プレスキルには、織物歴史博物館と装飾美術館(Musee des Tissues et Musee des Arts Decoratifs) 、リヨン美術館(Musee des Beaux-Arts de Lyon)があり作品に堪能し、貴族文化の一端を覗けた気がする。また、旧市街の建物の中にある通路(トラブール)は観光の目玉であり、繊維製品が雨に濡れないように造られた等の説がある。要は人目も避けられるという点で、そうしたい人にはとても便利な通路である。8日間の滞在中に日帰りでAvignonへ行き、「Musee du Petit Palais」でボッティチェリ作の絵画「聖母子」を鑑た。アヴィニョンの橋の上からクルージングでお馴染みの雄大なローヌ川を眺め、暫く河岸の深まり行く秋を楽しんで豊かな気持ちになったことを想い出す。

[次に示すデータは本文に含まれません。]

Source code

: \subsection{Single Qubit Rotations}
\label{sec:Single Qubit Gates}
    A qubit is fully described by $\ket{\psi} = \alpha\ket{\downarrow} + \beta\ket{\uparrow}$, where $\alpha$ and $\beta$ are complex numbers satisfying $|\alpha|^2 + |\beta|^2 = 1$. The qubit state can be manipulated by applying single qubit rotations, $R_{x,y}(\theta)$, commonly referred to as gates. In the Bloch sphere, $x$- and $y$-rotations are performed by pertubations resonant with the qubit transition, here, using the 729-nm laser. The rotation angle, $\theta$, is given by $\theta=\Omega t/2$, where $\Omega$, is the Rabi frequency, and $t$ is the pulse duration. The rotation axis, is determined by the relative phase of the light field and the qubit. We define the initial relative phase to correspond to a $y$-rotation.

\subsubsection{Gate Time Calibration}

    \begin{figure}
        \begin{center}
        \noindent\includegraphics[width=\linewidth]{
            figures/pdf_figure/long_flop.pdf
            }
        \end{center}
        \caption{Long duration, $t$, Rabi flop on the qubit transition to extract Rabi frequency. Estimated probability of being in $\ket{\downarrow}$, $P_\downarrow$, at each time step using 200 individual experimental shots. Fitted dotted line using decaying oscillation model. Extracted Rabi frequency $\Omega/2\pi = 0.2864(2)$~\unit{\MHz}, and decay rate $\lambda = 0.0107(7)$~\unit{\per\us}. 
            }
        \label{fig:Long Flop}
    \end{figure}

日常をLyonへ移し、午前に一ヵ所、午後に一ヵ所という超スロー・リビングな旅行になった。
日本人観光客は余り見かけず、中国人の喧騒も聞かずに済んだことはほぼ僥倖に近い。ホテルで出会った旅人は、スイス人、ドイツ人、フランス東北部の人たちがほとんどであった。しかし、初日の朝食時に、ニース出身で年の頃50代の婦人が隣のテーブルから〝あと20年で地球が終わる″と話しかけてきたので、うっかり反応してしまうミスを犯してしまった。明らかにbigoteであった。食事を終えた時、受付の人が謝罪に来てくれた。これも旅の洗礼として受け止めることにした。
気になったのは、滞在中のホテル斜め前のベンチ横で毎日朝から夕方まで30代と思しきコート姿のRomaの女性が物乞いをして立っていたこと。Lyonに詳しい人の話によると、彼女たちは、朝どこかで打ち合わせてから、それぞれ持ち場へ行き、その日の稼ぎを夕方に持ち帰るらしい。ふ~む。したたかである。因みに私は日本製のど飴一個しかあげなかった。セーフ!

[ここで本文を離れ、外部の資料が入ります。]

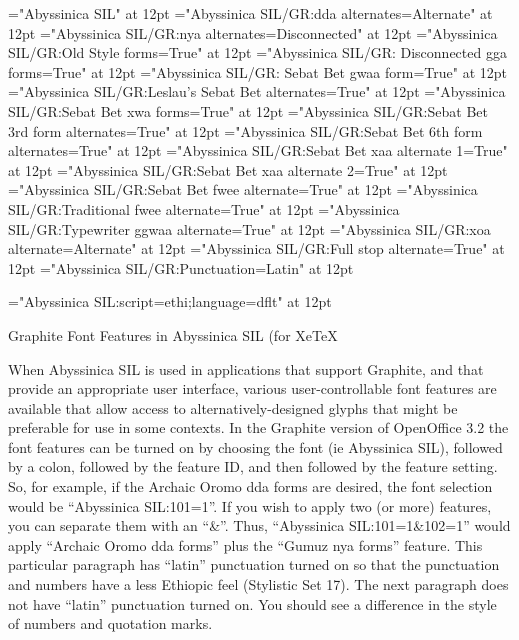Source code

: 
\nopagenumbers
\parindent=0pt

\def\StylisticSet{\vskip 12pt\A \parindent=0pt}
\def\IndSS{\par\A \parindent=12pt}


\font\A="Abyssinica SIL" at 12pt
\font\Oromo="Abyssinica SIL/GR:dda alternates=Alternate" at 12pt
\font\Gumuz="Abyssinica SIL/GR:nya alternates=Disconnected" at 12pt
\font\OldStyle="Abyssinica SIL/GR:Old Style forms=True" at 12pt
\font\Disconnected="Abyssinica SIL/GR: Disconnected gga forms=True" at 12pt
\font\SBDef="Abyssinica SIL/GR: Sebat Bet gwaa form=True" at 12pt
\font\Leslau="Abyssinica SIL/GR:Leslau's Sebat Bet alternates=True" at 12pt
\font\xwa="Abyssinica SIL/GR:Sebat Bet xwa forms=True" at 12pt
\font\SBThree="Abyssinica SIL/GR:Sebat Bet 3rd form alternates=True" at 12pt
\font\SBSix="Abyssinica SIL/GR:Sebat Bet 6th form alternates=True" at 12pt
\font\xaaOne="Abyssinica SIL/GR:Sebat Bet xaa alternate 1=True" at 12pt
\font\xaaTwo="Abyssinica SIL/GR:Sebat Bet xaa alternate 2=True" at 12pt
\font\SBfwee="Abyssinica SIL/GR:Sebat Bet fwee alternate=True" at 12pt
\font\fwee="Abyssinica SIL/GR:Traditional fwee alternate=True" at 12pt
\font\ggwaa="Abyssinica SIL/GR:Typewriter ggwaa alternate=True" at 12pt
\font\xoa="Abyssinica SIL/GR:xoa alternate=Alternate" at 12pt
\font\Fullstop="Abyssinica SIL/GR:Full stop alternate=True" at 12pt
\font\Punct="Abyssinica SIL/GR:Punctuation=Latin" at 12pt

\font\C="Abyssinica SIL:script=ethi;language=dflt" at 12pt

\A Graphite Font Features in Abyssinica SIL (for XeTeX

\StylisticSet\Punct When Abyssinica SIL is used in applications that support Graphite, and that provide an appropriate user interface, various user-controllable font features are available that allow access to alternatively-designed glyphs that might be preferable for use in some contexts. In the Graphite version of OpenOffice 3.2  the font features can be turned on by choosing the font (ie Abyssinica SIL), followed by a colon, followed by the feature ID, and then followed by the feature setting. So, for example, if the Archaic Oromo dda forms are desired, the font selection would be “Abyssinica SIL:101=1”. If you wish to apply two (or more) features, you can separate them with an “\&”. Thus, “Abyssinica SIL:101=1\&102=1” would apply “Archaic Oromo dda forms” plus the “Gumuz nya forms” feature. This particular paragraph has “latin” punctuation turned on so that the punctuation and numbers have a less Ethiopic feel (Stylistic Set 17). The next paragraph does not have “latin” punctuation turned on. You should see a difference in the style of numbers and quotation marks.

レストランはBouchon(地元伝統料理を出す食堂)が多い。ミシュランが星をつけたがらないので有名。伝統の郷土料理にトライしてみて納得した。所謂洗練されたソースベースのフレンチとは少し違っていた。魚料理のクネル、ブレス鳥、リヨンサラダ、ハム・ソーセージ等々。クネルはハンペンのようで、懐かしい味覚であった。時々Paulのパンでおなかの調整を試みたが、安価で美味しいので、なかなか胃が休まらなかった。驚いたのは、多くのフレンチの巨匠が若い頃にLyonを出発点としていることである。ポール・ボキューズの常設マルシェやローヌ川沿い非常設マルシェでは豊富な食材が販売されていてワクワク感で一杯になる。気分が高揚して旅人であることを忘れ、ジャムやチーズやパテを何種類も欲しくなる。やはり購入しておくべきであったと帰国してから後悔した。
そして、仕上げはデザート。Bouilletは日本に進出しているが、Bernachonにはガトー・プレジダン(チョコレートケーキ)があり舌鼓を打つこと間違いなし。ジスカール・デスタン元大統領も気に入ったらしい。楽しかったのは、クサン・デゥ・リヨン。まるで和菓子!素敵な内外装のGrand café des Negociantsもお勧めしたいカフェである。
再会したリヨネーズは、パリジェンヌのようによそよそしくない。さりげなく気高い文化の香りを発散することのみならず、胃袋文化の伝達にも勝れ、つつましく優美であった。リヨネーズがさらに身近になった。